Entrare in una camera oscura dopo un flash poderoso e introspettivo, dove a pagare il riscatto per l’uscita di scena è il tempo  inesorabile che sbaraglia la concorrenza e relega il possibile all’impossibile.

Una fotografia impressa nella mente, una pellicola che conosce il profumo del tempo e come buon vino maturato al sole  i “Medulla” confezionano un degno secondo album dai tempi di “Introspettri”, acquisendo un suono più maturo e al tempo stesso elegante, contaminato dalla miglior scena italiana in primis fra tutti “Teatro degli orrori”, “Baustelle” e “Paolo Benvegnù”.
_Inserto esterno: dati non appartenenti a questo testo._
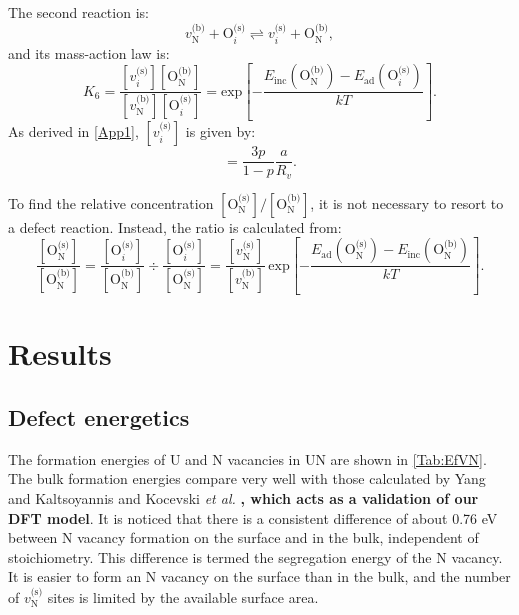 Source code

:\documentclass[preprint,12pt,sort&compress]{elsarticle}
\newcommand{\?}{\stackrel{?}{=}}
\providecommand{\DIFaddtex}[1]{{\bf #1}} %
\providecommand{\DIFaddbegin}{\protect\color{blue}} %
\providecommand{\DIFaddend}{\protect\color{black}} %
\providecommand{\DIFadd}[1]{\texorpdfstring{\DIFaddtex{#1}}{#1}} %
\newcommand{\DIFaddincludegraphics}[2][]{{\color{blue}\fbox{\DIFOincludegraphics[#1]{#2}}}} %
\DeclareRobustCommand{\DIFaddbegin}{\DIFOaddbegin \let\includegraphics\DIFaddincludegraphics} %
\DeclareRobustCommand{\DIFaddend}{\DIFOaddend \let\includegraphics\DIFOincludegraphics} %
\begin{document}
The second reaction is:
\begin{equation}
v_\text{N}^\text{(b)} + \text{O}_i^\text{(s)}  \rightleftharpoons v_i^\text{(s)} + \text{O}_\text{N}^\text{(b)},
\end{equation}
and its mass-action law is:
\begin{equation}
K_6 = \frac{ [ v_i^\text{(s)} ]  [ \text{O}_\text{N}^\text{(b)} ] }{ [ v_\text{N}^\text{(b)} ] [ \text{O}_i^\text{(s)} ] } = \text{exp}\! \left[ - \frac{ E_\text{inc}( \text{O}_\text{N}^\text{(b)} ) - E_\text{ad}( \text{O}_i^\text{(s)} ) }{ k T } \right].
\end{equation}
As derived in \ref{App1}, $[ v_i^\text{(s)} ]$ is given by:
\begin{equation}
[ v_i^\text{(s)} ] = \frac{3p}{1-p} \frac{a}{R_v}.
\label{Eq:v_i^s}
\end{equation}

To find the relative concentration $[ \text{O}_\text{N}^\text{(s)} ] / [ \text{O}_\text{N}^\text{(b)} ]$, it is not necessary to resort to a defect reaction. Instead, the ratio is calculated from: 
\begin{equation}
\frac{ [ \text{O}_\text{N}^\text{(s)} ] }{ [ \text{O}_\text{N}^\text{(b)} ] } = \frac{ [ \text{O}_i^\text{(s)} ] }{ [ \text{O}_\text{N}^\text{(b)} ] } \div \frac{ [ \text{O}_i^\text{(s)} ] }{ [ \text{O}_\text{N}^\text{(s)} ] } = \frac{ [v_\text{N}^\text{(s)}] }{ [v_\text{N}^\text{(b)}] } \, \text{exp}\! \left[ - \frac{ E_\text{ad}( \text{O}_\text{N}^\text{(s)} ) - E_\text{inc}( \text{O}_\text{N}^\text{(b)} ) }{ k T } \right].
\label{Eq:ONs_ONb}
\end{equation}

\section{Results}
\label{Sec:Results}

\subsection{Defect energetics}
\label{Sec:DefE}

The formation energies of U and N vacancies in UN are shown in \cref{Tab:EfVN}. The bulk formation energies compare very well with those calculated by Yang and Kaltsoyannis \cite{Yang2021} and Kocevski \textit{et al.} \cite{Kocevski2022I}\DIFaddbegin \DIFadd{, which acts as a validation of our DFT model}\DIFaddend . It is noticed that there is a consistent difference of about 0.76 eV between N vacancy formation on the surface and in the bulk, independent of stoichiometry. This difference is termed the segregation energy of the N vacancy. It is easier to form an N vacancy on the surface than in the bulk, and the number of $v_\text{N}^\text{(s)}$ sites is limited by the available surface area.
\end{document}

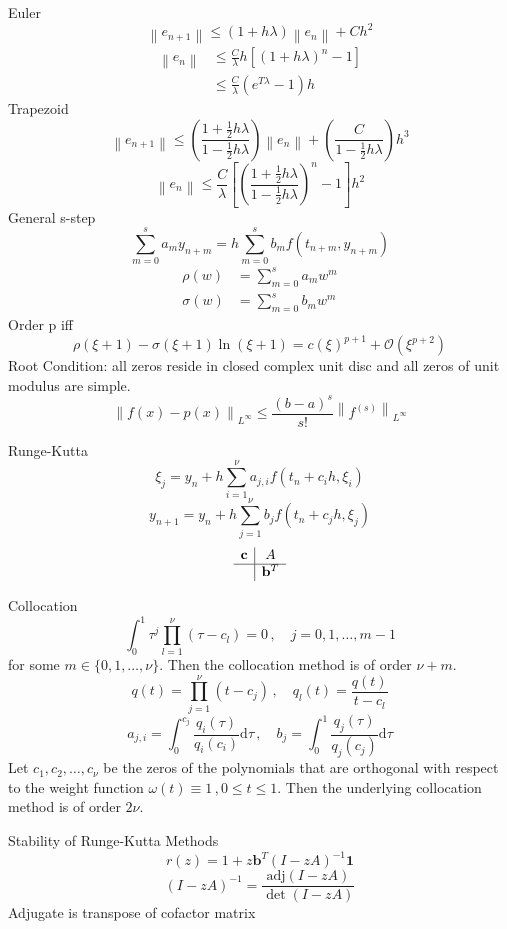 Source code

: \documentclass[letterpaper]{article}
\providecommand{\norm}[1]{\left\lVert#1\right\rVert}
\def\d{\mathrm{d}}
\begin{document}
\begin{multicols}{2}
\scriptsize
\setlength{}
\setlength{}
Euler
\[
\norm{e_{n+1}}\le(1+h\lambda)\norm{e_n}+Ch^2
\]
\begin{align*}
\norm{e_n}&\le\frac{C}{\lambda}h\left[(1+h\lambda)^n-1\right]\\
&\le\frac{C}{\lambda}(e^{T\lambda}-1)h
\end{align*}
Trapezoid
\[
\norm{e_{n+1}}\le\left(\frac{1+\frac{1}{2}h\lambda}{1-\frac{1}{2}h\lambda}\right)\norm{e_n}+\left(\frac{C}{1-\frac{1}{2}h\lambda}\right)h^3
\]
\[
\norm{e_n}\leq\frac{C}{\lambda}\left[\left(\frac{1+\frac{1}{2}h\lambda}{1-\frac{1}{2}h\lambda}\right)^n-1\right]h^2
\]
General s-step
\[
\sum_{m=0}^sa_my_{n+m}=h\sum_{m=0}^sb_mf(t_{n+m},y_{n+m})
\]
\begin{align*}
\rho(w)&=\sum_{m=0}^sa_mw^m\\
\sigma(w)&=\sum_{m=0}^sb_mw^m
\end{align*}
Order p iff
\[
\rho(\xi+1)-\sigma(\xi+1)\ln(\xi+1)=c(\xi)^{p+1}+\mathcal{O}(\xi^{p+2})
\]
Root Condition: all zeros reside in closed complex unit disc and all zeros of
unit modulus are simple.
\[
\norm{f(x)-p(x)}_{L^\infty}\le\frac{(b-a)^s}{s!}\norm{f^{(s)}}_{L^\infty}
\]

Runge-Kutta
\[
\xi_j=y_n+h\sum_{i=1}^\nu a_{j,i}f(t_n+c_ih,\xi_i)
\]
\[
y_{n+1}=y_n+h\sum_{j=1}^\nu b_jf(t_n+c_jh,\xi_j)
\]
\[
\begin{array}{c|c}
\mathbf{c} & A\\
\hline
& \mathbf{b}^T
\end{array}
\]

Collocation
\[
\int_0^1\tau^j\prod_{l=1}^\nu(\tau-c_l)=0\,,\quad j=0,1,\dots,m-1
\]
for some $m\in\{0,1,\dots,\nu\}$. Then the collocation method is of order
$\nu+m$.
\[
q(t)=\prod_{j=1}^\nu(t-c_j)\,,\quad q_l(t)=\frac{q(t)}{t-c_l}
\]
\[
a_{j,i}=\int_0^{c_j}\frac{q_i(\tau)}{q_i(c_i)}\d\tau\,,\quad    
b_j=\int_0^1\frac{q_j(\tau)}{q_j(c_j)}\d\tau
\]
Let $c_1,c_2,\dots,c_\nu$ be the zeros of the polynomials that are orthogonal
with respect to the weight function $\omega(t)\equiv 1\,,0\le t\le1$. Then the
underlying collocation method is of order $2\nu$.

Stability of Runge-Kutta Methods
\[
r(z)=1+z\mathbf{b}^T(I-zA)^{-1}\mathbf{1}
\]
\[
(I-zA)^{-1}=\frac{\mathrm{adj}(I-zA)}{\det(I-zA)}
\]
Adjugate is transpose of cofactor matrix


\end{multicols}
\end{document}
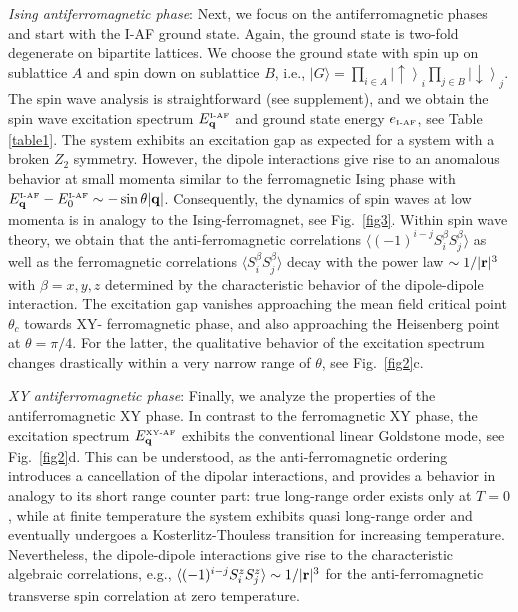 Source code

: {\it Ising antiferromagnetic phase}: Next, we focus on the antiferromagnetic phases and start with the I-AF ground state.
Again, the ground state is two-fold degenerate on bipartite lattices.  We choose the ground state with spin up on sublattice $A$
and spin down on sublattice $B$, i.e., $|G\rangle = \prod_{i \in A} \left|\uparrow\right\rangle_{i} \prod_{j\in B} \left|\downarrow\right\rangle_{j}$.
The spin wave analysis is straightforward (see supplement), and we obtain
the spin wave excitation spectrum $ E^{\mbox{\tiny I-AF}}_{\bf q}$ and ground state energy $ e_{\mbox{\tiny I-AF}}$, see Table \ref{table1}.
The system exhibits an excitation gap as expected for a system with a broken $Z_{2}$ symmetry.
However, the dipole interactions give rise to an anomalous behavior at small momenta similar to
the ferromagnetic Ising phase with  $E^{\mbox{\tiny I-AF}}_{\bf q}- E^{\mbox{\tiny I-AF}}_{0} \sim -
\sin \theta |{\bf q}|$.  Consequently, the dynamics of spin waves at low momenta is in analogy to the
Ising-ferromagnet,  see Fig.~\ref{fig3}.  Within spin wave theory, we obtain that the anti-ferromagnetic correlations
$\langle (-1)^{i-j} S_{i}^{\beta}S_{j}^{\beta} \rangle$
as well as the ferromagnetic correlations  $\langle S_{i}^{\beta}S_{j}^{\beta} \rangle$ decay with the
power law  $\sim1/ |{\bf r}|^{3}$ with $\beta = x,y,z$ determined by the characteristic behavior of the dipole-dipole interaction.
The excitation gap vanishes approaching the mean field critical point $\theta_{c}$ towards XY- ferromagnetic
phase, and also approaching the Heisenberg point at $\theta = \pi/4$. For the latter, the qualitative behavior of the excitation spectrum
changes drastically within a very narrow range of $\theta$, see Fig.~\ref{fig2}c.



{\it XY antiferromagnetic phase}:  Finally, we analyze  the properties of the antiferromagnetic XY phase.
In contrast to the ferromagnetic XY phase, the excitation spectrum  $E^{\mbox{\tiny XY-AF}}_{\bf q}$
exhibits the conventional linear Goldstone mode, see Fig.~\ref{fig2}d. This can be understood, as the
anti-ferromagnetic ordering introduces a cancellation of the dipolar interactions, and provides a behavior in analogy to
its short range counter part: true long-range order exists only at $T=0$, while at finite temperature the system
exhibits quasi long-range order and eventually undergoes a Kosterlitz-Thouless transition for increasing temperature.
Nevertheless, the dipole-dipole interactions give rise to the characteristic algebraic correlations, e.g.,
$\langle (-1)^{i-j}S_{i}^{z}S_{j}^{z} \rangle \sim 1/|{\bf r}|^3$ for the anti-ferromagnetic transverse spin correlation at zero temperature.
I quattro di provenienza “periferia Milano Ovest” sembrano voler racchiudere all’interno delle dodici tracce di “Camera oscura” tutta la rabbia che si respira tra il cemento e il degrado, tra le macerie e gli eco-mostri che non si differenziano dal cielo grigio, una rabbia che deve essere il punto di svolta per un miglior domani, un punto di svolta per fuggire da un cubo di piombo che distrugge senza comporre; quasi ad essere un puzzle legato da tasselli mancanti.

Ecco allora che il suono prende forma tra le chitarre di Michele Scalzo, quest’ultimo anche alla voce, coadiuvato dai synth di Carlotta Divitini e il basso di Marco Piconese, con la solidità ritmica di Giuseppe Brambilla alla batteria.

Un suono in continua ricerca ed espansione, che si permette incursioni parlate in pezzi come “Il nulla” e nelle finali “Il coniglio” e “La tenebra”.

Un disco ricco di chiaro-scuri esistenziali, di bianchi e neri che inesorabilmente cercano una propria via d’uscita: quasi ad essere come dispersi in un labirinto, quasi ad essere sostanza aggregante che congiunge molecole diverse, per far spuntare, tra il cemento, sempre e comunque  un po’ di vita.